POJ 1258 : 最小生成树（Prim）

Description

Farmer John has been elected mayor of his town! One of his campaign promises was to bring internet connectivity to all farms in the area. He needs your help, of course. 
Farmer John ordered a high speed connection for his farm and is going to share his connectivity with the other farmers. To minimize cost, he wants to lay the minimum amount of optical fiber to connect his farm to all the other farms. 
Given a list of how much fiber it takes to connect each pair of farms, you must find the minimum amount of fiber needed to connect them all together. Each farm must connect to some other farm such that a packet can flow from any one farm to any other farm. 
The distance between any two farms will not exceed 100,000.  

Input

The input includes several cases. For each case, the first line contains the number of farms, N (3 <= N <= 100).

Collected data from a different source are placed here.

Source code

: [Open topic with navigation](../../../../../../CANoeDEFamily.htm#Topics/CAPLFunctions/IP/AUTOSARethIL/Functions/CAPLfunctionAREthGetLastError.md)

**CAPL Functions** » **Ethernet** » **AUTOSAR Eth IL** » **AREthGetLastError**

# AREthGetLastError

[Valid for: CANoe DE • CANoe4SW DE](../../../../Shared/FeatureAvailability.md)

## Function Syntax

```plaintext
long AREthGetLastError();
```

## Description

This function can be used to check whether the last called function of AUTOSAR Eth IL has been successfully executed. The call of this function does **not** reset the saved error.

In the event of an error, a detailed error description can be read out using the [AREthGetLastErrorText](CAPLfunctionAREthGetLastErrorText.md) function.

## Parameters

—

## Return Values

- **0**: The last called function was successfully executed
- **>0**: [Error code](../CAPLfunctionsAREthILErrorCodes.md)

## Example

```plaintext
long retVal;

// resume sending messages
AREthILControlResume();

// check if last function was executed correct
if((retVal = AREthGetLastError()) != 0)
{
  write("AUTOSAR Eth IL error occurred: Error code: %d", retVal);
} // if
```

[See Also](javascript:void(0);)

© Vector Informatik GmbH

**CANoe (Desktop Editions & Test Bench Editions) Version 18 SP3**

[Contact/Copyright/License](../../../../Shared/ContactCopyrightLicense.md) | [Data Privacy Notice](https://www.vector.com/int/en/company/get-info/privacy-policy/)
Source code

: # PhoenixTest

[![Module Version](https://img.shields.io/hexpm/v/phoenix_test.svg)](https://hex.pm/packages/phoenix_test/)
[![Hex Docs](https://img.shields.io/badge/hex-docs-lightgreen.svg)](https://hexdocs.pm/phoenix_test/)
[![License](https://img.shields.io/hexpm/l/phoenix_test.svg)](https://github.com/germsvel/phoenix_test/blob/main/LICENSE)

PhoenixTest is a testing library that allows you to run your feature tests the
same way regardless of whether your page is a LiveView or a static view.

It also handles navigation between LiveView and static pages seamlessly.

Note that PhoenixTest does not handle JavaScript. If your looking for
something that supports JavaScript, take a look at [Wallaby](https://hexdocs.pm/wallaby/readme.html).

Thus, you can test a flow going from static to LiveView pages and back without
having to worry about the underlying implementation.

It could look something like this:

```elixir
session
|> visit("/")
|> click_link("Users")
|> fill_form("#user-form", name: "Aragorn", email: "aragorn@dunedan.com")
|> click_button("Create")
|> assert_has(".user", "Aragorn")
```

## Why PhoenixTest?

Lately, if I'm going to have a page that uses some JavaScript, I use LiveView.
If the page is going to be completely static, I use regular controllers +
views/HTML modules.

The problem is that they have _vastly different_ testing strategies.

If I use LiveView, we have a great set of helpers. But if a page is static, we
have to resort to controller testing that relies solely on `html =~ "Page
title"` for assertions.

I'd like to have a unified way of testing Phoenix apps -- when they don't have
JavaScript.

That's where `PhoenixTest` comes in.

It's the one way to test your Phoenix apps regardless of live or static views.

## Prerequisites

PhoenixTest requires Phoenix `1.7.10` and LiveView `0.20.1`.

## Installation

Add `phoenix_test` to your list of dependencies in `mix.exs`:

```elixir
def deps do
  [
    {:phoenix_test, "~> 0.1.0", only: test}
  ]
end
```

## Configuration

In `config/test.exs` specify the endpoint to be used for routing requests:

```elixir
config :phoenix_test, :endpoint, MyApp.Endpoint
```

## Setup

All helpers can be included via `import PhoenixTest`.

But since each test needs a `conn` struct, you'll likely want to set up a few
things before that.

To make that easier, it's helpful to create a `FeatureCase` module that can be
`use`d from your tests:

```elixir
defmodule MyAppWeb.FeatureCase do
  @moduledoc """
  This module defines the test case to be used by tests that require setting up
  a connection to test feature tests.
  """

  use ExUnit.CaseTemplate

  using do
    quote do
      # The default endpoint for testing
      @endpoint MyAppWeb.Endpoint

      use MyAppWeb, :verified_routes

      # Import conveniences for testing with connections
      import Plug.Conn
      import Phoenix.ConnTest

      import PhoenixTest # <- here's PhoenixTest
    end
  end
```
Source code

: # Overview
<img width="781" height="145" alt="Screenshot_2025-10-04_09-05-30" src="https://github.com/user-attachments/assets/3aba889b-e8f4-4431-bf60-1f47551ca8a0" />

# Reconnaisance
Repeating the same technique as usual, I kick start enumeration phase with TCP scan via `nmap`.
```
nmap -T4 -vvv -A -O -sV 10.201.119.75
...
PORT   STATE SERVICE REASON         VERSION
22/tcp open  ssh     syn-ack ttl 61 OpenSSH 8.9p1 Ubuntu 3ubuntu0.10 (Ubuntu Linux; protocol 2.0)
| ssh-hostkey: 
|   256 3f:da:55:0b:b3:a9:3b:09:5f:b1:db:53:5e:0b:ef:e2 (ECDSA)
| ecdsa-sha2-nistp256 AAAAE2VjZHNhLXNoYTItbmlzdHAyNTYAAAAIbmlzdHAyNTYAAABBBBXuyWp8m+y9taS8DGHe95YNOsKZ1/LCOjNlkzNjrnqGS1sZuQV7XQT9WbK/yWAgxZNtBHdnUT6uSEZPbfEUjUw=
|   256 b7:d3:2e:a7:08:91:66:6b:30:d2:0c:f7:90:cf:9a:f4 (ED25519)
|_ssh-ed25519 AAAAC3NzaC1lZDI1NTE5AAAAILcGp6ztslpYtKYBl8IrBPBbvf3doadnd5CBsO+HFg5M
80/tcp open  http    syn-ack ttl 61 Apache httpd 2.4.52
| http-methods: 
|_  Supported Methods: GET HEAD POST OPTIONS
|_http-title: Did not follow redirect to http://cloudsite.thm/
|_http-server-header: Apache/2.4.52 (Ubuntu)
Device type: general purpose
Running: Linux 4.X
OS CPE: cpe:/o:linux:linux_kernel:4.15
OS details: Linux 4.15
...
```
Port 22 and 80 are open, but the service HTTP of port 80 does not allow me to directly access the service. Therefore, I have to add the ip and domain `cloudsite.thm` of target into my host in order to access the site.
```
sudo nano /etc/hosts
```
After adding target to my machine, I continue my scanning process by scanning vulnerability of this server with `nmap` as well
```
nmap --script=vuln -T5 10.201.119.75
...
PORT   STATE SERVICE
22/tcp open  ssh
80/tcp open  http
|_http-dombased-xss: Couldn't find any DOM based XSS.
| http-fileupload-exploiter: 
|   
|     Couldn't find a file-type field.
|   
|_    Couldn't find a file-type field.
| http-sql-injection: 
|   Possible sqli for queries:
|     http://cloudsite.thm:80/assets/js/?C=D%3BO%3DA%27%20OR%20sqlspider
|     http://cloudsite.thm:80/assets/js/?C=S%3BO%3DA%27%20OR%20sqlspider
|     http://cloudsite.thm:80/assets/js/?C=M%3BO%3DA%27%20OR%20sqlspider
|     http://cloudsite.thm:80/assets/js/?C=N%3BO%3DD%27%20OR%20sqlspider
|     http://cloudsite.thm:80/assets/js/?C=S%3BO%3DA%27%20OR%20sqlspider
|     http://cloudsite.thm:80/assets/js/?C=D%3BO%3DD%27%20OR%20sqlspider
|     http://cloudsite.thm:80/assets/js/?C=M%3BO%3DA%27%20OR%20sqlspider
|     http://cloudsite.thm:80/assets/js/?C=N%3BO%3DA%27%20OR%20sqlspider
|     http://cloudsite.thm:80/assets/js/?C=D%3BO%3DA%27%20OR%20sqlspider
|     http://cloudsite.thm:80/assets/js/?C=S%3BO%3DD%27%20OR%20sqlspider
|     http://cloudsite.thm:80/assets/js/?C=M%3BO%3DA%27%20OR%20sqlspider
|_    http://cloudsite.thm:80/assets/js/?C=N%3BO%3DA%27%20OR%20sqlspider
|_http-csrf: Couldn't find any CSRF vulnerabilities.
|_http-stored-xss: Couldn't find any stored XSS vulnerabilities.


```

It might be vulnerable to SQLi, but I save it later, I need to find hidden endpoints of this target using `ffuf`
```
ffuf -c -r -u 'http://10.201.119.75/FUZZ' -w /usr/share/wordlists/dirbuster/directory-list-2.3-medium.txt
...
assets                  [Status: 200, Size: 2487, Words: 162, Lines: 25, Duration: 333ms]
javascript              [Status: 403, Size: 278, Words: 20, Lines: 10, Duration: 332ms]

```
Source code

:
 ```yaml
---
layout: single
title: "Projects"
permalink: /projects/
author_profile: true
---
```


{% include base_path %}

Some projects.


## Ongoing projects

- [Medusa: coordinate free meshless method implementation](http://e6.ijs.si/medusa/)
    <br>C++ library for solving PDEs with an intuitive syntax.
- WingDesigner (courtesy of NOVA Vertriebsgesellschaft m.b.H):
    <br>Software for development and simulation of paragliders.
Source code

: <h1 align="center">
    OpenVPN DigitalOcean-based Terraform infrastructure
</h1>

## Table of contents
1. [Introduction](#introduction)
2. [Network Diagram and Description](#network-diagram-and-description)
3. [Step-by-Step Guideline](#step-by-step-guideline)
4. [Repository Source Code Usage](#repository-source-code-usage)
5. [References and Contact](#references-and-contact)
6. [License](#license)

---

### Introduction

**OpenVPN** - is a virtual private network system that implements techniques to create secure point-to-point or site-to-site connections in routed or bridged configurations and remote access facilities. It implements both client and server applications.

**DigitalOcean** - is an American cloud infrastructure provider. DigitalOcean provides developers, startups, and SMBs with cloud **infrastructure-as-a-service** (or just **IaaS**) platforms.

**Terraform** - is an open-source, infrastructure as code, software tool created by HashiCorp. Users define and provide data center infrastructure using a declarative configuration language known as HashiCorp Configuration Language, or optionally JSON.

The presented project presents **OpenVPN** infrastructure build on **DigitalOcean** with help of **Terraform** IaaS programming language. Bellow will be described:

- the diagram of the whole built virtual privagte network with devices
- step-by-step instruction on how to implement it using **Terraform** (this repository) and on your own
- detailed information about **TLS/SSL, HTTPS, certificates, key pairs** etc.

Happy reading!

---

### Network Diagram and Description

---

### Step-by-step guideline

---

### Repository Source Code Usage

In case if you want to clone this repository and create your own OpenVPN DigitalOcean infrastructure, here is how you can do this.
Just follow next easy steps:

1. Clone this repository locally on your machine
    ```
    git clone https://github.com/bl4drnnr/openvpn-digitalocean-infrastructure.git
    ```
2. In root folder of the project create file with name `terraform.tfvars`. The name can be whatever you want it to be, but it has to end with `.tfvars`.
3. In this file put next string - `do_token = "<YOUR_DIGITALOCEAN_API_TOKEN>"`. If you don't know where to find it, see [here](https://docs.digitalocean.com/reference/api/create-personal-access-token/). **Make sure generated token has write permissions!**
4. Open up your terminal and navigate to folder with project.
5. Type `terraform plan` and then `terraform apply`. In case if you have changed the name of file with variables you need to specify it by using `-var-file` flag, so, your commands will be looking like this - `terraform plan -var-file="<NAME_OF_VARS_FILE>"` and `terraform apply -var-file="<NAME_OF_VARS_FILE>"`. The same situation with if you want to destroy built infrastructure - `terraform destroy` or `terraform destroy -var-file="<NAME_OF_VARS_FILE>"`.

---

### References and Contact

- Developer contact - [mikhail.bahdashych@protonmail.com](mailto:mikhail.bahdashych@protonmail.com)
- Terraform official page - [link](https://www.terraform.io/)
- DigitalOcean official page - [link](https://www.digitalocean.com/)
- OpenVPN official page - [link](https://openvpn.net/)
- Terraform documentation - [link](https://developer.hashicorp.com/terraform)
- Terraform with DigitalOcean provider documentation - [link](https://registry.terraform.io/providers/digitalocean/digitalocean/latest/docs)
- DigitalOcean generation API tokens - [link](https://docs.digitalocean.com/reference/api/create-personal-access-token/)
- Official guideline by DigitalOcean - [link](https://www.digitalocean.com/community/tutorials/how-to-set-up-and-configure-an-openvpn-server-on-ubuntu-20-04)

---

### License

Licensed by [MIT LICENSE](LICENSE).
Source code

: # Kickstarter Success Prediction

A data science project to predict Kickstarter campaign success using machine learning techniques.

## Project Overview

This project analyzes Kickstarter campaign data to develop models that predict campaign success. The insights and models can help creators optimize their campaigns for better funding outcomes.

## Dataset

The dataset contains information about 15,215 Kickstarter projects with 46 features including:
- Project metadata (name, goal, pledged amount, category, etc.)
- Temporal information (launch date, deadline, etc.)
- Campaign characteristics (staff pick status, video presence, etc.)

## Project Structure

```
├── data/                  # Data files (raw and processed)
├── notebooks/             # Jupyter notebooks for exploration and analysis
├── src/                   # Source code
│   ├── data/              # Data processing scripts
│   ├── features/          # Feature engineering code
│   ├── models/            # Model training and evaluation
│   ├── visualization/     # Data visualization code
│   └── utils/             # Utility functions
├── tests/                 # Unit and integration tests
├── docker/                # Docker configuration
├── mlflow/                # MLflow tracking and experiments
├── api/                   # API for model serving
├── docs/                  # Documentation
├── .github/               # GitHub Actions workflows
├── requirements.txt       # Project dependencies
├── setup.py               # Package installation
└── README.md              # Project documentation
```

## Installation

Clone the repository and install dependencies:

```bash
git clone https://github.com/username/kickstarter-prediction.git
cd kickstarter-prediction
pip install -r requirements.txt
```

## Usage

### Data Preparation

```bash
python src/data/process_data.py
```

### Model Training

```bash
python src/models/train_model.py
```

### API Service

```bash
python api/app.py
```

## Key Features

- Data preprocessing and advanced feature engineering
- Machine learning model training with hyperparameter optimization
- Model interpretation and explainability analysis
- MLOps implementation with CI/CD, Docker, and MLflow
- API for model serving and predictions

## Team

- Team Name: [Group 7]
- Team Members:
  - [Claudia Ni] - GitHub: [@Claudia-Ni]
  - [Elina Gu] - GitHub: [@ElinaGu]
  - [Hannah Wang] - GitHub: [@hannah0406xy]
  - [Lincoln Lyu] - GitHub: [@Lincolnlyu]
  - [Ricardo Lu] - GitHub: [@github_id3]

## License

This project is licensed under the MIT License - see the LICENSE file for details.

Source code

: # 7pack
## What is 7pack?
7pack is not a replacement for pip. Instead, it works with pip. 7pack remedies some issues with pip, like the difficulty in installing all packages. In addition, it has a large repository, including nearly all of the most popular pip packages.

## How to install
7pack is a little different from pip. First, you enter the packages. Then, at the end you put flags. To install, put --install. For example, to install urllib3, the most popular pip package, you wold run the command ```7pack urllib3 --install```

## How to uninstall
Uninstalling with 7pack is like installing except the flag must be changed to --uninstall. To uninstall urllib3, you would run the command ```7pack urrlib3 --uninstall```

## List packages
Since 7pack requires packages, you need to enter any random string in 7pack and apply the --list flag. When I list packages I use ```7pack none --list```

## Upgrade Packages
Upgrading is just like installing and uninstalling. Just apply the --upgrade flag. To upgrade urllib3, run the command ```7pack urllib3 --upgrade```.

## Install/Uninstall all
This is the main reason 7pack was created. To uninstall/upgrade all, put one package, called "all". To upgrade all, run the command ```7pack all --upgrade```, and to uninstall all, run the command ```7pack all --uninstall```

The following lines contain the N x N conectivity matrix, where each element shows the distance from on farm to another. Logically, they are N lines of N space-separated integers. Physically, they are limited in length to 80 characters, so some lines continue onto others. Of course, the diagonal will be 0, since the distance from farm i to itself is not interesting for this problem.

Output

For each case, output a single integer length that is the sum of the minimum length of fiber required to connect the entire set of farms.

Sample Input

4
0 4 9 21
4 0 8 17
9 8 0 16
21 17 16 0

Sample Output

28
#include 
#include 

const int INF = 0x7fffffff;
const int MAXN = 1001;

int Prim(int map[MAXN][MAXN], int N)
{
	int i, j, v, min, ret = 0;

	int lowcost[MAXN], mst[MAXN];

	for (i = 2; i <= N; i++)
	{
		lowcost[i] = map[1][i];
		mst[i] = 1;
	}

	mst[1] = 0;

	for (i = 2; i <= N; i++)
	{
		min = INF;
		v = 0;
		for (j = 2; j <= N; j++)
			if (lowcost[j] < min && lowcost[j] != 0)
			{
				min = lowcost[j];
				v = j;
			}

		ret += min;
		lowcost[v] = 0;

		for (j = 2; j <= N; j++)
			if (map[v][j] < lowcost[j] && lowcost[j] != 0)  // 更新权重
			{
				lowcost[j] = map[v][j];
				mst[j] = v;
			}
	}

	return ret;
}

int main()
{
	int N, map[MAXN][MAXN], i, j;

	while (scanf("%d", &N) != EOF)
	{
		for (i = 1; i <= N; i++)
			for (j = 1; j <= N; j++)
				map[i][j] = INF;

		for (i = 1; i <= N; i++)
			for (j = 1; j <= N; j++)
				scanf("%d", &map[i][j]);
			
		printf("%d/n", Prim(map, N));
	}

	return 0;
}
用最直接的方法实现Prim算法。lowcost[i]（i∈还未被加入最小生成树的节点）表示，以i为一个端点，生成的最小生成树中的某节点为另一个端点的边的权重。